Vibrations macroscopiques et microscopiques dans une membrane en 2D

10/12/2020

Stéphane Berciaud et son équipe de l'Institut de physique et chimie des matériaux de Strasbourg (IPCMS), en collaboration avec l’université de Nottingham (Royaume Uni) ont étudié les contraintes induites par les vibrations d’une membrane d’épaisseur atomique. Leur étude, parue le 2 novembre dans le journal Nature Communications, ouvre la voie à l’étude des propriétés de nombreux autres semi-conducteurs bidimensionnels.

Au sein du Département magnétisme des objets nanostructurés (DMONS), Stéphane Berciaud et ses collègues travaillent sur les aspects fondamentaux de la matière en deux dimensions (2D). En utilisant la lumière comme sonde, ils étudient les propriétés optiques de matériaux épais seulement de quelques atomes.

Pour l’étude parue dans Nature Communications, les chercheurs ont choisi le graphène, dont les propriétés optiques et électroniques sont aujourd’hui bien connues de la communauté scientifique. « Le graphène est un feuillet cristallin d’épaisseur monoatomique, il ne peut pas y avoir plus fin comme matériau. Il peut aussi être envisagé comme une membrane, qu’il est possible de faire vibrer », explique Stéphane Berciaud.

Pour mieux comprendre l’aspect mécanique de l’étude, ce dernier utilise une image du domaine musical. « Imaginons une membrane qui vibre comme une peau de tambour, si je rajoute de la masse dessus, la fréquence vibratoire – soit le son qu’on peut entendre – permet de déterminer la valeur de la masse posée sur le capteur. C’est un procédé ancien mais qui est arrivé dans le domaine des nanosciences assez récemment. »
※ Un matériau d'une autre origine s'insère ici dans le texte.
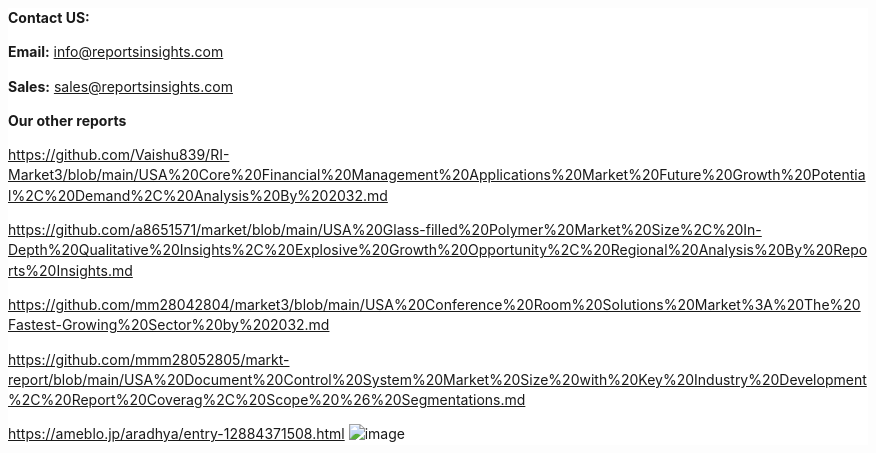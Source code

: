 <strong>Contact US:</strong>

<p class=><b>Email:</b> <a href=mailto:info@reportsinsights.com>info@reportsinsights.com</a></p>
<p class=><b>Sales:</b> <a href=mailto:sales@reportsinsights.com>sales@reportsinsights.com</a></p>

<strong>Our other reports</strong>

<a href=https://github.com/Vaishu839/RI-Market3/blob/main/USA%20Core%20Financial%20Management%20Applications%20Market%20Future%20Growth%20Potential%2C%20Demand%2C%20Analysis%20By%202032.md>https://github.com/Vaishu839/RI-Market3/blob/main/USA%20Core%20Financial%20Management%20Applications%20Market%20Future%20Growth%20Potential%2C%20Demand%2C%20Analysis%20By%202032.md</a>

<a href=https://github.com/a8651571/market/blob/main/USA%20Glass-filled%20Polymer%20Market%20Size%2C%20In-Depth%20Qualitative%20Insights%2C%20Explosive%20Growth%20Opportunity%2C%20Regional%20Analysis%20By%20Reports%20Insights.md>https://github.com/a8651571/market/blob/main/USA%20Glass-filled%20Polymer%20Market%20Size%2C%20In-Depth%20Qualitative%20Insights%2C%20Explosive%20Growth%20Opportunity%2C%20Regional%20Analysis%20By%20Reports%20Insights.md</a>

<a href=https://github.com/mm28042804/market3/blob/main/USA%20Conference%20Room%20Solutions%20Market%3A%20The%20Fastest-Growing%20Sector%20by%202032.md>https://github.com/mm28042804/market3/blob/main/USA%20Conference%20Room%20Solutions%20Market%3A%20The%20Fastest-Growing%20Sector%20by%202032.md</a>

<a href=https://github.com/mmm28052805/markt-report/blob/main/USA%20Document%20Control%20System%20Market%20Size%20with%20Key%20Industry%20Development%2C%20Report%20Coverag%2C%20Scope%20%26%20Segmentations.md>https://github.com/mmm28052805/markt-report/blob/main/USA%20Document%20Control%20System%20Market%20Size%20with%20Key%20Industry%20Development%2C%20Report%20Coverag%2C%20Scope%20%26%20Segmentations.md</a>

<a href=https://ameblo.jp/aradhya/entry-12884371508.html>https://ameblo.jp/aradhya/entry-12884371508.html</a>
![image](https://github.com/user-attachments/assets/d0ad0c46-7cfc-411c-b949-d3506ffdc898)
L’étude des propriétés optiques du graphène et celle de ses propriétés mécaniques sont majoritairement étudiées séparément. « Notre originalité c’est de faire le trait d’union entre ces deux domaines de recherche », s’enthousiasme le chercheur. L’équipe fait vibrer ses feuillets de graphène et décide de les étudier à la fois à l’échelle macroscopique mais également au niveau atomique. Pour ce faire, ils utilisent un même faisceau laser.

Des vibrations à toutes les échelles

En exploitant les interférences optiques, les chercheurs peuvent mesurer l’amplitude des vibrations macroscopiques de la membrane de graphène en tout point.

La mesure simultanée de la fréquence (nettement plus élevée) des vibrations atomiques du réseau cristallin, également appelées phonons, leur permet par ailleurs d’établir directement l’impact de l’étirement du graphène au niveau macroscopique sur les vibrations au niveau atomique.

« En résumé, le laser mesure le déplacement de la membrane, qui elle-même tire sur le réseau cristallin en vibrant, augmentant ainsi la distance inter-atomique. Nos mesures optiques permettent de quantifier la contrainte mécanique, en s’intéressant à la fréquence des phonons. C’est une approche rarement utilisée dans notre domaine », souligne le chercheur.

Vers d’autres matériaux en 2D

C’est alors que l’équipe constate un phénomène étonnant. « Nous remarquons que les contraintes observées lorsque la membrane vibre à grande amplitude sont plus importantes que ce à quoi nous nous attendions », ajoute Stéphane Berciaud.

La méthode mise en avant par l’équipe est prometteuse : elle permet d’étudier d’autres systèmes bidimensionnels, cousins du graphène. Ce dernier ne pouvant pas émettre de lumière, ces cousins pourront ouvrir de nouvelles voies d’observation des contraintes induites par vibration sur les propriétés optiques de ces matériaux.